Everything in the rainforest has consequence and signficance, e.g., when pollinators such as bats and other mammals are interfered with for any reason, such as hunting them for food, the many unserviced flowers and would-be fruits are lost to the immediate reproductive output of the host trees. Over the past several years, plant collecting expeditions under the Guianas Program have yielded species new to science, including a diminuitive epiphytic species of Hecistopteris fern (Vittariaceae) from the Kaieteur Falls which is being published by Carol Kelloff and Greg McKee, and a new member of the Lauraceae from montane southern Guyana assigned to the genus Rhodostemonodaphne.
In addition to Funk, the Guianas biodiversity program is staffed by Carol Kelloff (assistant director) and Tom Hollowell (data manager for collections and georeferences).
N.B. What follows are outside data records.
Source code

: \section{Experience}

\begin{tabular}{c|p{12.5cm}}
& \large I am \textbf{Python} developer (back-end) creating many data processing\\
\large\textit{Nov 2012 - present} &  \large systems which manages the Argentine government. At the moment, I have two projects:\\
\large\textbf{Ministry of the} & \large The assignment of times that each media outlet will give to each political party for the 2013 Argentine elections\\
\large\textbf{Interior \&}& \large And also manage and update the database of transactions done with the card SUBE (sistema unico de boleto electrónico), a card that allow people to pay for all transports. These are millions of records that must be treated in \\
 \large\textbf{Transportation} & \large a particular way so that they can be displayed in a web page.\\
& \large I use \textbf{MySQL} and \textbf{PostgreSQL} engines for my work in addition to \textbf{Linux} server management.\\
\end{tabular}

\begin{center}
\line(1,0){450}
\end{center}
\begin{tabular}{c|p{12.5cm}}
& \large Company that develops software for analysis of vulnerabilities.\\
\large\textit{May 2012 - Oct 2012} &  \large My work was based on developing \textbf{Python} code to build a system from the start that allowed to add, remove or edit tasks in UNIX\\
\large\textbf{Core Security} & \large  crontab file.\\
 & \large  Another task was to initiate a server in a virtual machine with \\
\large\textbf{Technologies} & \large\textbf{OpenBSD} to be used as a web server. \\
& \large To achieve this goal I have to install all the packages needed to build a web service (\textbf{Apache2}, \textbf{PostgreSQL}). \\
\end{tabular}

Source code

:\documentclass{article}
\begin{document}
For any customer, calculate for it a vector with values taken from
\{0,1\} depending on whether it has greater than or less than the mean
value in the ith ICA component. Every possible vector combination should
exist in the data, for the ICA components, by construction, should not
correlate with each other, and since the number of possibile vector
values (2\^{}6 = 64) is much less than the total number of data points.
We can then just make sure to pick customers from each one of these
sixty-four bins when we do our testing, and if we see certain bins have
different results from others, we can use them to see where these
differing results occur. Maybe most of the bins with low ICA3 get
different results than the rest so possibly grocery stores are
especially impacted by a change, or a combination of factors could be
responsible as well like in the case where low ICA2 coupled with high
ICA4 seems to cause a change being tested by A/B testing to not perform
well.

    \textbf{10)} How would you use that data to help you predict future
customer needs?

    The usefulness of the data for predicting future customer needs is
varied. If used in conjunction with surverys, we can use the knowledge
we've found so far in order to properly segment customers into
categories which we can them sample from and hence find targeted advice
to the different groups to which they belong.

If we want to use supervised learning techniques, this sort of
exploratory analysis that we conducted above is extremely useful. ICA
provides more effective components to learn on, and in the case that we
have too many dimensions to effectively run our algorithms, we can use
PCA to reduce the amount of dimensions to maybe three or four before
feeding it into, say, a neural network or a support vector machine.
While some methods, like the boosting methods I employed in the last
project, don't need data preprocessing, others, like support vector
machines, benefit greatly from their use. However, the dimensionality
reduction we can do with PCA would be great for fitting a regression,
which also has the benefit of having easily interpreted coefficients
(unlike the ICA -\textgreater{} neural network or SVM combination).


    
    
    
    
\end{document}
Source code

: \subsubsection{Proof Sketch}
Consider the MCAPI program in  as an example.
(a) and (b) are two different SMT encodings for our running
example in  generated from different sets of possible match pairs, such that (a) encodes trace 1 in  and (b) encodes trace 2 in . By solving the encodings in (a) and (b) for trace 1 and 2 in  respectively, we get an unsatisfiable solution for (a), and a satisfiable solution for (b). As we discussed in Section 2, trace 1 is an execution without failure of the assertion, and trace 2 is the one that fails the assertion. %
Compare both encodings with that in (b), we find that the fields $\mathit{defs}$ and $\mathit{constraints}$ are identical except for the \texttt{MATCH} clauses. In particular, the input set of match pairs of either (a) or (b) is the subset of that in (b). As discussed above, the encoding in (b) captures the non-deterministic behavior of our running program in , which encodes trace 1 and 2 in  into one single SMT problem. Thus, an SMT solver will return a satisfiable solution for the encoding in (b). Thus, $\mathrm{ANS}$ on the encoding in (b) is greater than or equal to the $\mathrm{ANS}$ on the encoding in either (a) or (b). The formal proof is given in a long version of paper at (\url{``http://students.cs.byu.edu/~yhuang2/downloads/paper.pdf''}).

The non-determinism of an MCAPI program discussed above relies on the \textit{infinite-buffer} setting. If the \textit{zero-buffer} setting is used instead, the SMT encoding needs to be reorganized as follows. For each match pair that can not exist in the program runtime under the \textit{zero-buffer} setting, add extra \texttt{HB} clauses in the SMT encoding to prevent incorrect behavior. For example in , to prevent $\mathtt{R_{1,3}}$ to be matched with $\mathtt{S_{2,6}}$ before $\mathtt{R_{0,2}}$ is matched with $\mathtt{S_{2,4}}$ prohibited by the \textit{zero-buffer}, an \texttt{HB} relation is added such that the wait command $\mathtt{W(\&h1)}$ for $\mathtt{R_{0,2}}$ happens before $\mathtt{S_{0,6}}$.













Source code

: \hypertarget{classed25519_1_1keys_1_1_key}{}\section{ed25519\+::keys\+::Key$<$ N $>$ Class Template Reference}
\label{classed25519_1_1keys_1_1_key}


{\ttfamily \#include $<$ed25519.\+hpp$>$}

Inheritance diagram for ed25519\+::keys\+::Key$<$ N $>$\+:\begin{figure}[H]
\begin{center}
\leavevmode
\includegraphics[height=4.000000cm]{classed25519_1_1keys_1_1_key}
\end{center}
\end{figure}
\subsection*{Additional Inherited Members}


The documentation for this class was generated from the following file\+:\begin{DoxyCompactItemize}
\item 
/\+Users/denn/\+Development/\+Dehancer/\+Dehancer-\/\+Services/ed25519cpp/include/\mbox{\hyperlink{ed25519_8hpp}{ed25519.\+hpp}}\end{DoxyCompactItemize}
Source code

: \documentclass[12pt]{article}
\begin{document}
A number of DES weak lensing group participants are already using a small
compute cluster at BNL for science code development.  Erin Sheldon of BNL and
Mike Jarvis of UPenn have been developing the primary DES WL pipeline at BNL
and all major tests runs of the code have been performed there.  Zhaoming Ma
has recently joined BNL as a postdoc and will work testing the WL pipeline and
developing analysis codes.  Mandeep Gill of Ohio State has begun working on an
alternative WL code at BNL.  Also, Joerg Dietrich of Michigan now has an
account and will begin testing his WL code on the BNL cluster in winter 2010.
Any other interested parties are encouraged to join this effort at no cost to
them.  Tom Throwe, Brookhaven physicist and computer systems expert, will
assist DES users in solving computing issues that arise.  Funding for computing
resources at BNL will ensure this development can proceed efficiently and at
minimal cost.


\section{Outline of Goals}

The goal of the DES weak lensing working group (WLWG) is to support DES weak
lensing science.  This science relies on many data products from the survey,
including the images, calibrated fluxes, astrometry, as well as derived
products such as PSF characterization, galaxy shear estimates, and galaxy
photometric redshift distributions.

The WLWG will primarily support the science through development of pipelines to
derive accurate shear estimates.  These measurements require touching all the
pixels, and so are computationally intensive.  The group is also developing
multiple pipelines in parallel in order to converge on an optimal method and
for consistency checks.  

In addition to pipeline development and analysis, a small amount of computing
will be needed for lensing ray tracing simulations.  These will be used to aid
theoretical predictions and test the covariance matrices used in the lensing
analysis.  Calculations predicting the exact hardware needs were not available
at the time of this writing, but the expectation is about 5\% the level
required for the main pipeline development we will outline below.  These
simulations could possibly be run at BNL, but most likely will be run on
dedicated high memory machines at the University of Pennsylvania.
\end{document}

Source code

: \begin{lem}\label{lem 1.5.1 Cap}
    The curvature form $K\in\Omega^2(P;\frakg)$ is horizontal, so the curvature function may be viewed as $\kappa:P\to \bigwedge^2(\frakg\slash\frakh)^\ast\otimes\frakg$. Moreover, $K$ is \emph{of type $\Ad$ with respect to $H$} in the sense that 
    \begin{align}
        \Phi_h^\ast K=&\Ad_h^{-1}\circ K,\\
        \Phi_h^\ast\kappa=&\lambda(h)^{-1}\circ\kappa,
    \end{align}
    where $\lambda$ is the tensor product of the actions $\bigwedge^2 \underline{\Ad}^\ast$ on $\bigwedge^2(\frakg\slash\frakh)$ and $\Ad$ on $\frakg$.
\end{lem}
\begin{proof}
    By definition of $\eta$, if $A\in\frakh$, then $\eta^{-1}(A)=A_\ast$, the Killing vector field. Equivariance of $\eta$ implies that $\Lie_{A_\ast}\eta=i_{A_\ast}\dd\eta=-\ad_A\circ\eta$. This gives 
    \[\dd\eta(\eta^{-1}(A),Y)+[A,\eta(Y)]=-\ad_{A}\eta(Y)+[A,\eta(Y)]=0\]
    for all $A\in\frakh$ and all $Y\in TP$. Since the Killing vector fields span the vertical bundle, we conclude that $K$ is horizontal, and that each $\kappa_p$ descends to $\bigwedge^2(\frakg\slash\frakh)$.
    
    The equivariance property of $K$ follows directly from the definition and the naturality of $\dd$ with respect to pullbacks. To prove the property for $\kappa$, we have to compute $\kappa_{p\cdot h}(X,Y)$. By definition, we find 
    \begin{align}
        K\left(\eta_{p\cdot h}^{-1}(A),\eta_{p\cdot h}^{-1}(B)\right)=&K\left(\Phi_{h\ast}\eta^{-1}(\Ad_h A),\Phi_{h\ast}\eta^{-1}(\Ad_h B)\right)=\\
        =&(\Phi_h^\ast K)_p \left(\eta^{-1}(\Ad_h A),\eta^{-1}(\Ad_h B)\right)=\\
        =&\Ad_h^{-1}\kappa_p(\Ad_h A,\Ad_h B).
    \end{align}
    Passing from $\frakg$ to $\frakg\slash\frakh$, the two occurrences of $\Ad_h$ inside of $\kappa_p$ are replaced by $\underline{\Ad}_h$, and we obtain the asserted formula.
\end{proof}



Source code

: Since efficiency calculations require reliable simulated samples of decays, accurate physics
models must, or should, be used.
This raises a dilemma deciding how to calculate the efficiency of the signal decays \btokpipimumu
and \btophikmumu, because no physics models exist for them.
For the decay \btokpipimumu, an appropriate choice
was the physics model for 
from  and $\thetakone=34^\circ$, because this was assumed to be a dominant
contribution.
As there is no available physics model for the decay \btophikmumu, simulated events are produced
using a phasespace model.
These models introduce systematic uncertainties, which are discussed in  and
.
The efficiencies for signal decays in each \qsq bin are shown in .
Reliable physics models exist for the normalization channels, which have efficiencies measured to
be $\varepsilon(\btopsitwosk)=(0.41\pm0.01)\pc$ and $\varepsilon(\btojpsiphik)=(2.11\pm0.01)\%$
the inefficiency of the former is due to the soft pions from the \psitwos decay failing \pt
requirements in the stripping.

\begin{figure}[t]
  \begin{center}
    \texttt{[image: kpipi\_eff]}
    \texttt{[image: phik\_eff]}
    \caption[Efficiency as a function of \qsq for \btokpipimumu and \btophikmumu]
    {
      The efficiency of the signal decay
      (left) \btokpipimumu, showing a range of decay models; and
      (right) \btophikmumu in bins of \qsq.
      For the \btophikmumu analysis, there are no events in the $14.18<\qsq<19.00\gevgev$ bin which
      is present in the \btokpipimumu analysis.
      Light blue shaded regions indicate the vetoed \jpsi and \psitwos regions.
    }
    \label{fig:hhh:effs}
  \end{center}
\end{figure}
The program has produced major breakthroughs in our knowledge of the Guianas, often in tandem with the Centre for the Study of Biological Diversity, created in 1992 with a building located at, but independent of, the University of Guyana in Georgetown, and originally funded mainly by the Royal Bank of Canada. For the Centre’s development, Funk was, and still is, a central dynamic of leadership values, inspired self-sufficiency, and advice.
With the cooperation of more than 90 institutions, the overall NMNH program has yielded products such as 30 publications under the auspices of the Centre in Guyana; many thousands of Guianan plant specimens obtained by 12 years of resident collectors appointed by NMNH; a Vegetation Map of Guyana (1995) utilizing satellite imagery; two editions of a highly useful Checklist of the Plants of the Guianas, now on-line; and a Preliminary Checklist of the Plants of Kaieteur National Park (1998) which is available electronically at http://osfl.gmu.edu/ckelloff/. Studies of frogs, birds, mammals, termites, butterflies, fish and aquatic insects have also been promulgated in conjunction with local and overseas zoologists, and numerous botanists from the department and overseas institutions have been sent out to study the area under the aegis of the program.
Technical studies and inventories of species richness and areas of endemism in the Guianas, often plugged into standard GIS (Geographic Information System) methodology for modelling of non-biotic data such as latitude/longitude, rainfall and elevation, are yielding hard data for analysis. The results will aid in predicting, with a high level of confidence, the distribution of species and concomitantly the sites of areas rich in biodiversity which may thus qualify for status as newly proclaimed national parks. As a result, the eastern Kanuku Mountains of Guyana, for example, seem ripe for designation as a national park in the future. Through GIS, park boundaries can thus be situated in affirmation of a burgeoning ecological awareness in the Guianas which, often unfortunately, is accompanied by irregular but increasingly frequent spurts of resource harvest that occur in the interest of economic progress.
In a wistful mood that suddenly came over her as we talked, Funk lamented the heavy environmental toll that is being exacted daily by various perturbations in Guyana, such as those resulting from Asian timber and logging concessions; misguided intentions to clearcut forests for oilpalm plantations; wildlife traders; the development of diamond and bauxite mines; and gold mines which are subject to damaging cyanide spills. Perhaps the ghost of Sir Walter Raleigh is still “going for the gold” in the Guianas today.
At this point, Funk hopes that the Centre for the Study of Biological Diversity, which is currently operating under a grant from US-AID, will become self-sufficient in the next few years.